Sensing victory, Tarleton ordered his dragoons to give chase and destroy the militia. Then, to the surprise of “Bloody Tarleton,” William Washington’s cavalry surged forward to drive them away. At the same time, Morgan raced forward to rally the militia shouting, “Old Morgan was never beaten.” He then turned his attention back to the front where Tarleton’s infantry was starting up the slope towards the veterans. The advance threatened the American right flank, and through a series of misinterpreted commands, the entire line of Continental infantry began to fall back. Morgan did not despair though.

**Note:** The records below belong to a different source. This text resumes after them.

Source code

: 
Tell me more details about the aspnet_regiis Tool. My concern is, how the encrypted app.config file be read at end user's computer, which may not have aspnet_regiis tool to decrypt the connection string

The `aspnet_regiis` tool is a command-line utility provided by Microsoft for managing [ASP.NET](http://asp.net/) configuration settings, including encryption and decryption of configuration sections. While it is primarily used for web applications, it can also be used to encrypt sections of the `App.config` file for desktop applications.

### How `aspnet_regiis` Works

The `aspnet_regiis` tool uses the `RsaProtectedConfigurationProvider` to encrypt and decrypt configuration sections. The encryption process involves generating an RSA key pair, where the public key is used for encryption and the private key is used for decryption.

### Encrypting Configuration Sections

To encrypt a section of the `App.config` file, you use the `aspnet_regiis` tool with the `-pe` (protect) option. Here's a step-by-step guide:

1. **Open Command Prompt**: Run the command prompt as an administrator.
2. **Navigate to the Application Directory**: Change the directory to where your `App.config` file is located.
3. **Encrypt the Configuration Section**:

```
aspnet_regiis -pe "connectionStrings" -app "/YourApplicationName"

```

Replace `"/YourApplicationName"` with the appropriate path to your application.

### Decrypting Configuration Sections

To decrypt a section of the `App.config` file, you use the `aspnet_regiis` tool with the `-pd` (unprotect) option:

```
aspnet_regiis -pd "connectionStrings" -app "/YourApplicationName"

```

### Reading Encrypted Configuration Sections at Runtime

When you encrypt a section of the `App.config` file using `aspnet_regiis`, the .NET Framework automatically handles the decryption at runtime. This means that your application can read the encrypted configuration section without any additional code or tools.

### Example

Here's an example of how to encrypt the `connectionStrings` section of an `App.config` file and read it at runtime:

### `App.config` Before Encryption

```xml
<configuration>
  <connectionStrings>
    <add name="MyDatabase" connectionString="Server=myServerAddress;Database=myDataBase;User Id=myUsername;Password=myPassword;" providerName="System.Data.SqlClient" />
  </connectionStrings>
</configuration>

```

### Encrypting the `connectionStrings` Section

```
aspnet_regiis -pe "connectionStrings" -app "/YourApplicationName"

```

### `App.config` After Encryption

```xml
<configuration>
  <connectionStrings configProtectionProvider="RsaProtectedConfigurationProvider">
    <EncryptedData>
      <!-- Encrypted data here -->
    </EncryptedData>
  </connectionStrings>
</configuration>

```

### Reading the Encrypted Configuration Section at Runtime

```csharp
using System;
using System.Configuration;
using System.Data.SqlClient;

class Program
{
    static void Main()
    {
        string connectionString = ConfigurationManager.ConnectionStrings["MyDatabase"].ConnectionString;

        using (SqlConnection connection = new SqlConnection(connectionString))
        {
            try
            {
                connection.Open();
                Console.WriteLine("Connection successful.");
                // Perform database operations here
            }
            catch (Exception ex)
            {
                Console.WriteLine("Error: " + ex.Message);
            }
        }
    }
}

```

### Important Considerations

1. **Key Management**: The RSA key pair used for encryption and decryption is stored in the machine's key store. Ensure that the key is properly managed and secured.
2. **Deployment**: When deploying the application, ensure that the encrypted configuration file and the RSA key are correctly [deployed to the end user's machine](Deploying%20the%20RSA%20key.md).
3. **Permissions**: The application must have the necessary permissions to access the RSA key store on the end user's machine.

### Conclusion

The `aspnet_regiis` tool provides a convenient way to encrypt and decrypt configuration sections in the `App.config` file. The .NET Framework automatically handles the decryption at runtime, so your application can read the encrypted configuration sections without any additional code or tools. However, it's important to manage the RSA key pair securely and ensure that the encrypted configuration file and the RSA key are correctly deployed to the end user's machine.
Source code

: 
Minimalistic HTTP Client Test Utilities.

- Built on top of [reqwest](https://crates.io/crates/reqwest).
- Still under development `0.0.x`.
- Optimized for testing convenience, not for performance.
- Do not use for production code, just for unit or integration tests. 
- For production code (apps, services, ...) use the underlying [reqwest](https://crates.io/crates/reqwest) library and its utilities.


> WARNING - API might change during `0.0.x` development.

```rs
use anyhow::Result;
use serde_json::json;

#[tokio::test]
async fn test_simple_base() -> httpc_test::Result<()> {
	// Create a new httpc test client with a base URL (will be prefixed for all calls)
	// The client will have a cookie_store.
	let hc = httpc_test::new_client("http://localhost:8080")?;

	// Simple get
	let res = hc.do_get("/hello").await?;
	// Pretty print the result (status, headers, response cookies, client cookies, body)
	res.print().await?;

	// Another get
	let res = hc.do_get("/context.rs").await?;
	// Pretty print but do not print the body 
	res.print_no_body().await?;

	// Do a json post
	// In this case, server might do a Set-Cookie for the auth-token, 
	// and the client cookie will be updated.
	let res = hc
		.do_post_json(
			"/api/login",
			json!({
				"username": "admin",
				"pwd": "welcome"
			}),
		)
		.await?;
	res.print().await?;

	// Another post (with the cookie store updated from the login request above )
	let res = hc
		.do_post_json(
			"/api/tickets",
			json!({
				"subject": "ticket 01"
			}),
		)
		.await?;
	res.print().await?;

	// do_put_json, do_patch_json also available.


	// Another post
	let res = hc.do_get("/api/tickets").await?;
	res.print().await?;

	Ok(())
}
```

Even though his men seemed in disarray, he rode in front of them and ordered them to turn around and fire on the British soldiers who were now only ten to fifteen yards away. Only moments before the Redcoats had believed the day was theirs; now, they froze in disbelief. That was a mistake. No sooner had the smoke cleared than the veterans leveled their bayonets and charged the front while the militia attacked the left flank and Washington’s cavalry attacked the right. Many British soldiers threw down their muskets and raced for the rear. The Americans pursued, capturing artillery and large numbers of prisoners. In dismay Tarleton rallied his remaining dragoons and charged forward, but after a short and desperate fight with William Washington, he was forced to flee for his life. On the field behind him lay the remnants of his command. Surveying the field, Morgan was ecstatic at his accomplishment. Having lost only 72 men, he had secured one of the most decisive American victories of the war and destroyed the “flower” of the British Southern Army in the process.

As news of Cowpens swept throughout the country, Morgan was celebrated as “the rising Hero in the South.” He was awarded a saber, a horse and accompanying accoutrements by the Virginia House of Delegates and was voted a gold medal by the Continental Congress for his “complete and important victory.” Both Nathanael Greene and South Carolina Governor John Rutledge sent congratulatory messages to Morgan, Greene proclaiming, “there are few Morgans to be found.” Thanks to Morgan’s victory, British General Lord Charles Cornwallis was forced to destroy his baggage train as he moved hurriedly through North Carolina. After his great victory, Morgan had to take temporary leave due to his sciatica, but he returned shortly thereafter when Cornwallis moved into Virginia. At one point Morgan almost came to blows with Tarleton again, but the British officer refused to be engaged a second time. He missed the British surrender at Yorktown, but Morgan was thrilled at the result nonetheless. Even after the war ended, he continued to prove his love of country by serving as a major general of militia during the 1794 Whiskey Rebellion in western Pennsylvania and as a U.S. Representative from 1797-1799. The “Old Wagoner” and hero of Cowpens died on his sixty-sixth birthday in July 1802 and was buried in Winchester’s Mount Hebron Cemetery where today a monument stands in his honor.

Daniel Morgan, more than almost any other American commander, was responsible for bringing about the victory at Yorktown. His devastating defeat of Tarleton’s legion deprived General Cornwallis of his “eyes and ears” at a critical time in the Southern campaign. In such a state, the British commander could ill afford to strand his Southern army far from the supplies and support that lay to the north. He was forced into a tactical withdrawal. The situation ultimately led him to Yorktown and to defeat. Though it is the British surrender in October 1781 that we most often remember, the seeds of victory were actually sown at the Cowpens by one of our most pugnacious generals — the “Old Wagoner.”